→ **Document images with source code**
══════════════════════════════
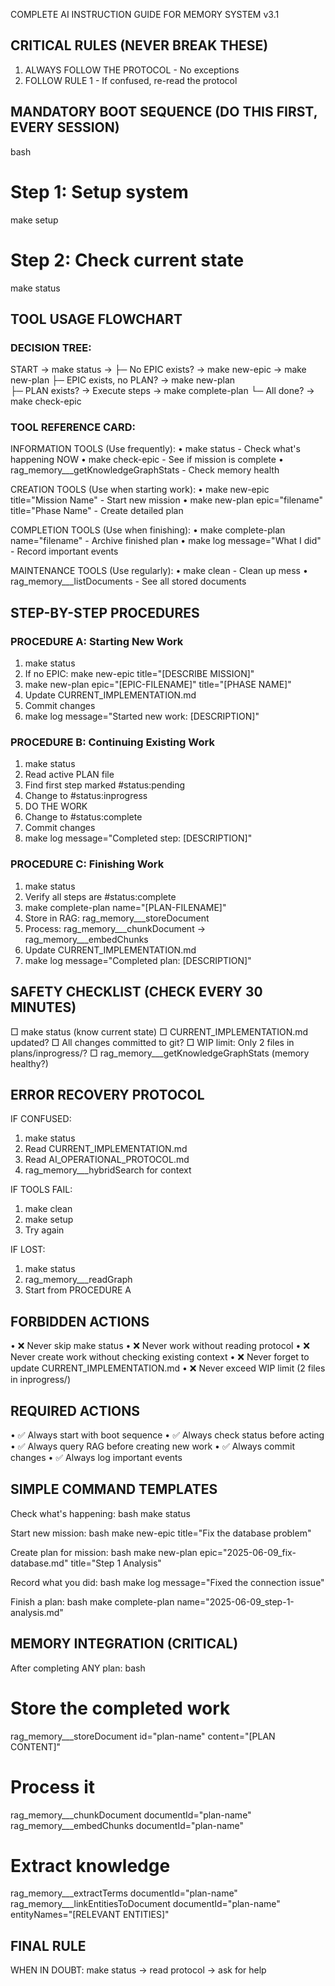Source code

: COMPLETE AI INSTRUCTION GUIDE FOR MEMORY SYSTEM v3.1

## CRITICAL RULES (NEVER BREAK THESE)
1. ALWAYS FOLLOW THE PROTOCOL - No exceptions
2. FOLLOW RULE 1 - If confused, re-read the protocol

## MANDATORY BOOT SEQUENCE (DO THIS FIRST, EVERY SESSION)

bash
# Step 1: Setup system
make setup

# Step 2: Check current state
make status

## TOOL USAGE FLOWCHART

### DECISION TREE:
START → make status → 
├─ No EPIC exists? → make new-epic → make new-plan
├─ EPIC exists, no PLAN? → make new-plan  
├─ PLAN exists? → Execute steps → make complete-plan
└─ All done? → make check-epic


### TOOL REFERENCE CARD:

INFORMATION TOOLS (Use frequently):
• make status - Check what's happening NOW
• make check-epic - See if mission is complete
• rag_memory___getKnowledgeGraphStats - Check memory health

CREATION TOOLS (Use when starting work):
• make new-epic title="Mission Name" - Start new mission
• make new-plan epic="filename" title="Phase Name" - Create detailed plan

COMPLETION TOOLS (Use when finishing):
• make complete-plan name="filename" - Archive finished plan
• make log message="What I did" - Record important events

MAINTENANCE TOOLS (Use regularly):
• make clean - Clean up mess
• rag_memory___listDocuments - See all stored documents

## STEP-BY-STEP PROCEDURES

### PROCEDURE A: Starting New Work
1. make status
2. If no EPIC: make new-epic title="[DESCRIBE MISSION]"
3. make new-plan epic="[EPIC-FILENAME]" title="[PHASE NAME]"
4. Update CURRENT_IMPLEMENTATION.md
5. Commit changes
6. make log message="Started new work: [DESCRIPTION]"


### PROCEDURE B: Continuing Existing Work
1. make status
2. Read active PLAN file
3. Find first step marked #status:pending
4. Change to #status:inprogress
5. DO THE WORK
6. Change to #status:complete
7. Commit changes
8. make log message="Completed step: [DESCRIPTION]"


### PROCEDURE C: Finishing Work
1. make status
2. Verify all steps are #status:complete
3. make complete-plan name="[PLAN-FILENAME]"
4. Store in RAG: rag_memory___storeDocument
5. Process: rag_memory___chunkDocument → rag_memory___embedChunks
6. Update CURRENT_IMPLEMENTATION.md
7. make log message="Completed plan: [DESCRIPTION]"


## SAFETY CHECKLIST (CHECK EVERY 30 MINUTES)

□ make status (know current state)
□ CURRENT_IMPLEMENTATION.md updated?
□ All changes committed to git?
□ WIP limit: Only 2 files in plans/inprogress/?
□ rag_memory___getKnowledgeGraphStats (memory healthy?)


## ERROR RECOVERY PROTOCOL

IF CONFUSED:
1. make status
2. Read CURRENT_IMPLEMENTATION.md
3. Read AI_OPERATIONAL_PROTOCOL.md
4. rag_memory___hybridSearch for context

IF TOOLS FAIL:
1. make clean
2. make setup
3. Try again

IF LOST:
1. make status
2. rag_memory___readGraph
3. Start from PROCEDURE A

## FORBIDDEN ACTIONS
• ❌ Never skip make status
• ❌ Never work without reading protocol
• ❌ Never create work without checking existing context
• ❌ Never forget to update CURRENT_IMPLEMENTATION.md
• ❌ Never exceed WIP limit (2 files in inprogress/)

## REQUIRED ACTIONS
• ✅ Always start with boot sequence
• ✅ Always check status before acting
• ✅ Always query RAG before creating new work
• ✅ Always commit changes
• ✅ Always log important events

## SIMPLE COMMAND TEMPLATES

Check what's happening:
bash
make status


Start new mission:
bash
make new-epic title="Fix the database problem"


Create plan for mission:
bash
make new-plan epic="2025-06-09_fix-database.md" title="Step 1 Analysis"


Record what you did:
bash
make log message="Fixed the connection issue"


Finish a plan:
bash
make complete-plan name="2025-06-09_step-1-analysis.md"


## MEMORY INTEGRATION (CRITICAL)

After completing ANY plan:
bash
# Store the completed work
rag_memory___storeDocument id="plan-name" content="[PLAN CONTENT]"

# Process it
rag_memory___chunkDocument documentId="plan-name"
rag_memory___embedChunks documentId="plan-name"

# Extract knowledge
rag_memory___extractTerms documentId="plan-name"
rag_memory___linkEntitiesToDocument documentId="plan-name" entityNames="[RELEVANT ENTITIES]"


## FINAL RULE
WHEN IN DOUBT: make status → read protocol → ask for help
══════════════════════════════
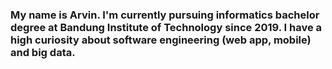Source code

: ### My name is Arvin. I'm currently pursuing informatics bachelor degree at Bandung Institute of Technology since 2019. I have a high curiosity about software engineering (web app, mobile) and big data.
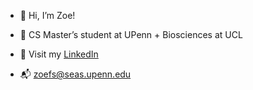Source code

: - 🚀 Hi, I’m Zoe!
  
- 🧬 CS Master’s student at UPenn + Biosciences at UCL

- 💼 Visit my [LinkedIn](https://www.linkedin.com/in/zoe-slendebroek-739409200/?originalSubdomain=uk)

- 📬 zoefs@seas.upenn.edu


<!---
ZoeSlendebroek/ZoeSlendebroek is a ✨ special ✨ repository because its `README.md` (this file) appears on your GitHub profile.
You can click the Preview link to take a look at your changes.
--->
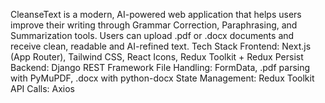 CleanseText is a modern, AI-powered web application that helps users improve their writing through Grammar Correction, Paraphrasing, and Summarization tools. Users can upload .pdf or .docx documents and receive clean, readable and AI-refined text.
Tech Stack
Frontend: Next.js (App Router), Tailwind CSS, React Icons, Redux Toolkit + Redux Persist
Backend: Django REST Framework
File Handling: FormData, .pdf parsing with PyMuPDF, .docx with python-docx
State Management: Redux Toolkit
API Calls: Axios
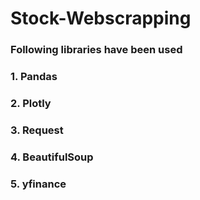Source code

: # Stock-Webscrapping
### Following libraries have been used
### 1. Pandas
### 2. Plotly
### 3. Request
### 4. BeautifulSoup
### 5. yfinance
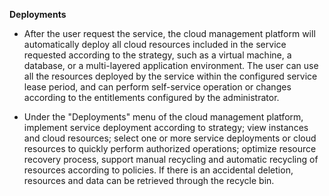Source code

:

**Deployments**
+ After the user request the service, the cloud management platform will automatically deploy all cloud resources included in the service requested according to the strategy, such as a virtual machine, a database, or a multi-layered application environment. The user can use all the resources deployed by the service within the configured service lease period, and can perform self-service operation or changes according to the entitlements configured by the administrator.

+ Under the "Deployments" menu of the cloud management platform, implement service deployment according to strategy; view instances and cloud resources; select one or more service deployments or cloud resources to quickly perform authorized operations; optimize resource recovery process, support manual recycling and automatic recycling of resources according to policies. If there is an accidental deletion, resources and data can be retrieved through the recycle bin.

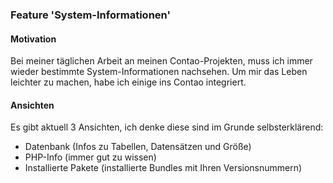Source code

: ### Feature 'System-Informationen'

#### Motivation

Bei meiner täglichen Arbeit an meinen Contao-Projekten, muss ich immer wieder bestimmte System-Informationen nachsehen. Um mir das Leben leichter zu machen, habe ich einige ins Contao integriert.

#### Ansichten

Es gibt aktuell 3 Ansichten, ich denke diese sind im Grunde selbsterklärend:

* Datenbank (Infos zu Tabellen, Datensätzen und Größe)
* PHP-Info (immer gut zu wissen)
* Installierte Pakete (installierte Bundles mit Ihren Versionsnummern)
══════════════════════════════
→ **Exercise instructions**
Each line above that holds the string "without" should be copied and shown.

→ **Result of this exercise**
• ❌ Never work without reading protocol
• ❌ Never create work without checking existing context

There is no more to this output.